# Thread: does C remember the no of elements in the Array??

1. ## does C remember the no of elements in the Array??

int a[99];

there are 99 (int)s memory allocated.

why we use sizeof( a ) , it can output 198 ?

why it knows ? where does it store the no of elements?

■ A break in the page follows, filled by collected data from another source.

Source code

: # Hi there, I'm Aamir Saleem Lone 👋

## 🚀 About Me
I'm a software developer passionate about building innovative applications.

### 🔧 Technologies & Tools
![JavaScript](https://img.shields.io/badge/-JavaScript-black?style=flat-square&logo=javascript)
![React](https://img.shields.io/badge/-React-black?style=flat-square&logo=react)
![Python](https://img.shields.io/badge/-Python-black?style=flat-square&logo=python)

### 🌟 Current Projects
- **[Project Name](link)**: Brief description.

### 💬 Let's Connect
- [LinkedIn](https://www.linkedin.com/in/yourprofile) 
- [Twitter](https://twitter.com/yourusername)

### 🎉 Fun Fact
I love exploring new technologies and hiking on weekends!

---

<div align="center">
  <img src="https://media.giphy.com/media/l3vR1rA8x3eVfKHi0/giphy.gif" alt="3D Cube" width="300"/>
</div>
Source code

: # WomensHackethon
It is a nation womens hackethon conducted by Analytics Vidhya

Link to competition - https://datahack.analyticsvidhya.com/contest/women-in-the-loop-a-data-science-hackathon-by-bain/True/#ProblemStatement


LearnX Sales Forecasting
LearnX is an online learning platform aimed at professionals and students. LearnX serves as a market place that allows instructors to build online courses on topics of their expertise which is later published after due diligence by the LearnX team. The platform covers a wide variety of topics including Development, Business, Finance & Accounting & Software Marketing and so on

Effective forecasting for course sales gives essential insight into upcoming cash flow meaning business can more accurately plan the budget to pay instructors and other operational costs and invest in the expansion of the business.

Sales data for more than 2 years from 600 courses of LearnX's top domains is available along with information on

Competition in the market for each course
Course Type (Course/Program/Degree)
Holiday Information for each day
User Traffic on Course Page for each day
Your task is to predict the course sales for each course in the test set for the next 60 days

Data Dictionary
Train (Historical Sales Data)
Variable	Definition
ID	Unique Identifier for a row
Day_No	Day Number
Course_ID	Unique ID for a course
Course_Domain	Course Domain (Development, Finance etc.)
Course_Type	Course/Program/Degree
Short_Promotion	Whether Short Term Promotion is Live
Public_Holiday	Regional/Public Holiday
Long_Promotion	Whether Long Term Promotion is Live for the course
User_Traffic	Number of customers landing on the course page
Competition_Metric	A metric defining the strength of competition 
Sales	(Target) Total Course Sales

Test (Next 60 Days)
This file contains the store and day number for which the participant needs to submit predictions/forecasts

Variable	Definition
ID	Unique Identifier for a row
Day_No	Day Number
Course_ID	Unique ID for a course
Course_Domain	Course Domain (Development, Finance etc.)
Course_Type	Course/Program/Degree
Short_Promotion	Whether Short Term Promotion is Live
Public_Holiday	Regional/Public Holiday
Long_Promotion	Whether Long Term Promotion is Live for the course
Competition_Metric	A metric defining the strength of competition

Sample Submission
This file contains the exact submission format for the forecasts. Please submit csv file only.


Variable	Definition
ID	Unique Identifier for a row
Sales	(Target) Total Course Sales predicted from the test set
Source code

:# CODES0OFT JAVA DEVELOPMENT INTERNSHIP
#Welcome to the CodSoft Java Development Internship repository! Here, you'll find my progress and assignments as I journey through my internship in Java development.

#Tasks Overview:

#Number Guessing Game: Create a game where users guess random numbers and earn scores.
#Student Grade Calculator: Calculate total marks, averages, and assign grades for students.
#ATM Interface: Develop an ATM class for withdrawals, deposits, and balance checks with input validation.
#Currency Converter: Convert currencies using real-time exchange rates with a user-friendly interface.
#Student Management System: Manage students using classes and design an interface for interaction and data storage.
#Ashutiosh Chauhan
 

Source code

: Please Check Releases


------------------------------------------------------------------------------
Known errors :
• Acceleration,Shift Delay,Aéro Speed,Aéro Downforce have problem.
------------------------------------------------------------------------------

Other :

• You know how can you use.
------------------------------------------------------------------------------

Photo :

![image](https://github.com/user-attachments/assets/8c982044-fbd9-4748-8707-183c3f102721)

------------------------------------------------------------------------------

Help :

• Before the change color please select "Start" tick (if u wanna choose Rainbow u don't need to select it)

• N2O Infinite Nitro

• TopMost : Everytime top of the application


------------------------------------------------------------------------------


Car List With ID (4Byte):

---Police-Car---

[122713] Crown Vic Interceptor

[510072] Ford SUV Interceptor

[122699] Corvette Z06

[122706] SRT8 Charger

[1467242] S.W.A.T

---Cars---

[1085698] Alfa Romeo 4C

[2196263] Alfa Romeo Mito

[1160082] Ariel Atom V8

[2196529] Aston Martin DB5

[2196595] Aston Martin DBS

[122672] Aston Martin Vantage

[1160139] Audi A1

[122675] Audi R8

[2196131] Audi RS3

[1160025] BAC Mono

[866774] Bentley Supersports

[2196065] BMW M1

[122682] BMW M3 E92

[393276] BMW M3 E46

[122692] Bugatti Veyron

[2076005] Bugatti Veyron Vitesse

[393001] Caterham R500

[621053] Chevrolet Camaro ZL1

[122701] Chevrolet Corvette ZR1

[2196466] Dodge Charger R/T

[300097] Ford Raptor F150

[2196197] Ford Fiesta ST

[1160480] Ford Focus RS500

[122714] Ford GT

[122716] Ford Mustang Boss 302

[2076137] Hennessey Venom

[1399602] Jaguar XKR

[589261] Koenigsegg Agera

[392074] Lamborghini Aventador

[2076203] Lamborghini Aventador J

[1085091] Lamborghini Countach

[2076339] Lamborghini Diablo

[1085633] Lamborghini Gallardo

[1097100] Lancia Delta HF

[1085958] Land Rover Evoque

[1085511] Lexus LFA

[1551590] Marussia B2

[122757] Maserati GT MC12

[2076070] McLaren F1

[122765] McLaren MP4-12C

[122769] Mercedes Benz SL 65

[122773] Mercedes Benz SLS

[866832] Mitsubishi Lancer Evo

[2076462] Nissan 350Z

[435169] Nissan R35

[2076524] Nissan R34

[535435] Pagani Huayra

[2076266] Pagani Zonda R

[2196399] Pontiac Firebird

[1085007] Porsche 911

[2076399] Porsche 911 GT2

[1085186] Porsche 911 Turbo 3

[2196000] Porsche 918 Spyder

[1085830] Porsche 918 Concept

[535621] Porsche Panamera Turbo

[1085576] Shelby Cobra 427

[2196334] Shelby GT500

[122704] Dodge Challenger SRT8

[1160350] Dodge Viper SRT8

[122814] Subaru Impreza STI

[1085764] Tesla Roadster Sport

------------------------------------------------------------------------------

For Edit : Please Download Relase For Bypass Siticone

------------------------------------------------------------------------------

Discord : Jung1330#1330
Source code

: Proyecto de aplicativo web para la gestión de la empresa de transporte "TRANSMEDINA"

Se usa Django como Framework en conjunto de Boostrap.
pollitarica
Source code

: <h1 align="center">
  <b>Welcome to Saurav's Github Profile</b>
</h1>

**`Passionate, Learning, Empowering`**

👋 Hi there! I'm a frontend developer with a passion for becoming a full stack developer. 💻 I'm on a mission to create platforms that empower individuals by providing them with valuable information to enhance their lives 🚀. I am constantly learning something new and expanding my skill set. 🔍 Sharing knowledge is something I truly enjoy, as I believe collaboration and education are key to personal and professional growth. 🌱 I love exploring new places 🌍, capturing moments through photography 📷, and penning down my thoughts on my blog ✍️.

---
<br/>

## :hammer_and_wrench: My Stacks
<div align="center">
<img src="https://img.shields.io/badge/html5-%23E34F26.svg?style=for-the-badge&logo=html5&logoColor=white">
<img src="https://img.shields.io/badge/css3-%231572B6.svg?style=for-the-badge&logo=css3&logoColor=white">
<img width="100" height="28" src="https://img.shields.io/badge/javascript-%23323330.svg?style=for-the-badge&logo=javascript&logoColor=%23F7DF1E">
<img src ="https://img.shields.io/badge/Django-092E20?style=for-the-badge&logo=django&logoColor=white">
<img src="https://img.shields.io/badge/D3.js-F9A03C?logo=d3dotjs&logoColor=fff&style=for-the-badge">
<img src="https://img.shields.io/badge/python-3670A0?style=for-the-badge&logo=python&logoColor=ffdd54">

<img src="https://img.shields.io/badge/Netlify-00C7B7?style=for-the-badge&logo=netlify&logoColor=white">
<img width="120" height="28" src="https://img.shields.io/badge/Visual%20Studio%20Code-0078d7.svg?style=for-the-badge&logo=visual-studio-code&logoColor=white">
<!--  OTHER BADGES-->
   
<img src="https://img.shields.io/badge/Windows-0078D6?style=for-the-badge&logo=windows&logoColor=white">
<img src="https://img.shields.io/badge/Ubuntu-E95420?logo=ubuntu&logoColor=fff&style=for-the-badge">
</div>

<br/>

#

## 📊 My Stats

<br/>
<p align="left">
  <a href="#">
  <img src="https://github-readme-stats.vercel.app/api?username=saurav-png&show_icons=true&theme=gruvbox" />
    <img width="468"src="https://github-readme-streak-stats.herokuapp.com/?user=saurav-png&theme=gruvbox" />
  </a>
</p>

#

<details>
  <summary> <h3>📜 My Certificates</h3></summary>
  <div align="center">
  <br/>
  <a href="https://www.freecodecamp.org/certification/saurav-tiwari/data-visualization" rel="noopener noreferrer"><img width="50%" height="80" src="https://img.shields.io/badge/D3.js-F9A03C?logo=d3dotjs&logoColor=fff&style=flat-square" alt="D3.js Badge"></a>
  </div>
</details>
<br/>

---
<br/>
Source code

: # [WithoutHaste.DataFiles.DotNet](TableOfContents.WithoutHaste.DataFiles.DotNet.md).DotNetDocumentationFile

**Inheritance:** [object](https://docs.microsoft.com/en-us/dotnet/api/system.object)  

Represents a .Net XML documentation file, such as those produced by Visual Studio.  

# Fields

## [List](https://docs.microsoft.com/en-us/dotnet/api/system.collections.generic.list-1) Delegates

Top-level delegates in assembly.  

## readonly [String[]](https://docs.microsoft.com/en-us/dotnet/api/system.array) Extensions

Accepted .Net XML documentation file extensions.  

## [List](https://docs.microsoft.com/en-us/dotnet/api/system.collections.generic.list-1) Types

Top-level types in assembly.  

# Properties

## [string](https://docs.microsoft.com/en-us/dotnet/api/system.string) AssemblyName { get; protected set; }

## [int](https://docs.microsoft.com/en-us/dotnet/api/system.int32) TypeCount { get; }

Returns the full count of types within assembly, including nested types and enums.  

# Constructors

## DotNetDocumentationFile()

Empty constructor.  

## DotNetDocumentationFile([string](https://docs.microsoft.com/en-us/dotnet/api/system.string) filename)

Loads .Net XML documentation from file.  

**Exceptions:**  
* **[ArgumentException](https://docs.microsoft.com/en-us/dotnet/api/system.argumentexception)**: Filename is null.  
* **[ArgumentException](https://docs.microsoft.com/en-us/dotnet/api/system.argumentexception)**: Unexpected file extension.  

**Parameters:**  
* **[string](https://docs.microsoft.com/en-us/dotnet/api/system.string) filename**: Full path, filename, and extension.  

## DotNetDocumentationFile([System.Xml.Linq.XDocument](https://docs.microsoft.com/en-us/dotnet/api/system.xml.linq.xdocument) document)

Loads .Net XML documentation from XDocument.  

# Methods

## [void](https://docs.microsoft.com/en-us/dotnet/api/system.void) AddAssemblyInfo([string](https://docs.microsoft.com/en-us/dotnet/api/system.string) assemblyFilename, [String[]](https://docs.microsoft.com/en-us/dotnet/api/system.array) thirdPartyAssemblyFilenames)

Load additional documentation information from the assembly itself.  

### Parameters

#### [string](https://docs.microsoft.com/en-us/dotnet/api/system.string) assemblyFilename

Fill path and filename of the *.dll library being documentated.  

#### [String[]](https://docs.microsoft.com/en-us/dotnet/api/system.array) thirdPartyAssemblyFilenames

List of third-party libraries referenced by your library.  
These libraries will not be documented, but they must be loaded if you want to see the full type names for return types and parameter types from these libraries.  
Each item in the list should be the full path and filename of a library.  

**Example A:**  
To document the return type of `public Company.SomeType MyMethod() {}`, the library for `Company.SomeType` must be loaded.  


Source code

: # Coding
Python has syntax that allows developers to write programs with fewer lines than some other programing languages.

2. sizeof(a) gives you the size of the whole array, which is made up of sizeof(int) * 99.
It doesn't store the number of elements, but you can work it out with some simple maths:
sizeof(a) / sizeof(a[0])

But be careful if you pass "a" to a function, 'cos sizeof might not do as you expect.

3. O~~ thx..

my Eng. is poor..

i want to ask how C knows that the no. of element is 99 ??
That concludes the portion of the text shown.